Modern total hip replacement was first pioneered by Sir John Charnley in England in the early 1960's. Although previous attempts in the early 20th century included ivory prostheses and other materials, Sir Charnley was the first to essentially develop the modern design that has been the basis for subsequent variations and to produce successful results.

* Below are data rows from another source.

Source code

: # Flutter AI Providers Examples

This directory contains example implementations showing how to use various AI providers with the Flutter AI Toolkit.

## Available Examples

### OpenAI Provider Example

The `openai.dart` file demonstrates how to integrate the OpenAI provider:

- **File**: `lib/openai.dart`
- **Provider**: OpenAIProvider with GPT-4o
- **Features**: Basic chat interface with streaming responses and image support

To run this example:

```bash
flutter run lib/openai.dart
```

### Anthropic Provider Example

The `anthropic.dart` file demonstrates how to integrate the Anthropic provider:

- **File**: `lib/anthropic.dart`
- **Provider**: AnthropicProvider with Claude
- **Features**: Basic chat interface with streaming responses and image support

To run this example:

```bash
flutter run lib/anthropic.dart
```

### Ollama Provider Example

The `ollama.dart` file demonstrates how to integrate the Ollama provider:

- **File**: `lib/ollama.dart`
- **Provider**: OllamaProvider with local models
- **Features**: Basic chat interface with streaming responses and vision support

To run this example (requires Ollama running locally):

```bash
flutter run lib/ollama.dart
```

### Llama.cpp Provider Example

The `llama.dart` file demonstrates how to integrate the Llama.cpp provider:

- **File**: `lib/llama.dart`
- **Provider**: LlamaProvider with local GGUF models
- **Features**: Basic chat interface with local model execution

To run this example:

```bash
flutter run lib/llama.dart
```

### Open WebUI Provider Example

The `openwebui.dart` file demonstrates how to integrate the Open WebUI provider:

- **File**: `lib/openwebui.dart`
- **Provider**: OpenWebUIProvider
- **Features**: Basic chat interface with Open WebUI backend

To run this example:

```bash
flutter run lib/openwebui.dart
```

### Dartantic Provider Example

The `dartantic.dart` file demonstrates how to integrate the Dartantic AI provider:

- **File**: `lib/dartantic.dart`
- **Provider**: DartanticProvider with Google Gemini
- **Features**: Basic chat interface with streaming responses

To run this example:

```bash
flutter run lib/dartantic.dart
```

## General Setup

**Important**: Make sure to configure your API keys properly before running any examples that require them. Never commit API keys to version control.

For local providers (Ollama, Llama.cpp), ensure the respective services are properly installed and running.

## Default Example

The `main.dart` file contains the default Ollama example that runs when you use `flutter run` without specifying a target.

Over the past half century, hip replacement has become one of the most successful interventions not just in orthopaedic surgery, but in all of modern medicine. Over 95% of patients have good results (probably closer to 98% in large centers). The outcomes have been steadily improving and the life of the implants increasing over the past several decades. The basic concept of a total hip replacement (also known as total hip arthroplasty) is to replace the ball and socket joint with an artificial ball and socket. After the joint is replaced, there is no longer any arthritis in the joint, because the joint is entirely artificial. At the time of surgery, the ball (femoral head) and socket (acetabulum) are typically quite worn out. Frequently, the femoral head looks very similar to a head of cauliflower in a very worn out hip, covered with lumpy and bumpy osteophytes and areas of exposed bone where the cartilage has worn away.
Nuts & Bolts: The Replacement Procedure
Regardless of the surgical approach used, the same steps have to be performed during the surgery. After exposing the hip joint, the femoral head (the ball of the thigh bone) is cut and removed. The femoral head is usually sent to pathology in most hospitals for routine evaluation, although it is usually kept on the surgical field until the end of surgery in case bone graft is needed.
Next the hip socket (acetabulum) is debrided and scraped clean. Hemispherical reamers are then used to ream the hard, sclerotic arthritic surface of the acetabulum until a bowl-shaped area (similar to the shape the socket is naturally supposed to have) has been reamed out. It is important for the surgeon to ream and prepare this socket at the proper angles; if the cup is placed too steep (vertical pelvic tilt), the hip will have a tendency to dislocate and pop out of the socket. If the cup is placed too flat, the femur will impinge against it when the patient tries to lift the hip out to the side. The optimum pelvic tilt angle is typically about 45 degrees.
It is also important to pay attention to whether the cup faces forward (anterior) or backward (posterior). This is called anteversion or retroversion. Depending on the surgical approach, somewhere between 0 and 15 degrees of anteversion usually is desirable. Too much in either direction, and the hip will dislocate as the leg is rotated inward or outward. Essentially, the acetabular cup (artificial socket) has to be positioned correctly in 2 planes to prevent dislocation or impingement.
At this point, a hemispherical shell (artificial socket) is then installed in the pelvis. In the early days of hip replacement, this usually entailed cementing a plastic socket into the bone, and this is still done for some special circumstances (such as performing a hip replacement for an elderly patient with a hip fracture, who has very soft bone that may break while impacting a press fit socket into place). More commonly today, however, a porous coated metal shell is impacted into place. The tight fit usually is adequate to hold the shell in place, although sometimes screws are used if supplemental fixation is needed. The back of the metal shell is often coated with a porous metal surface that allows the bone to grow into the prosthesis.
A liner is then inserted into the socket shell. Traditionally, this has often been a plastic liner (polyethylene), and this is still the most commonly used material because of its lower cost. However, in an active and/or young patient, a ceramic liner or even a metal-on-metal liner may be inserted. The choice of bearing surfaces is discussed later in a another chapter. Sometimes there is not enough of a socket in the pelvis to support the metal shell.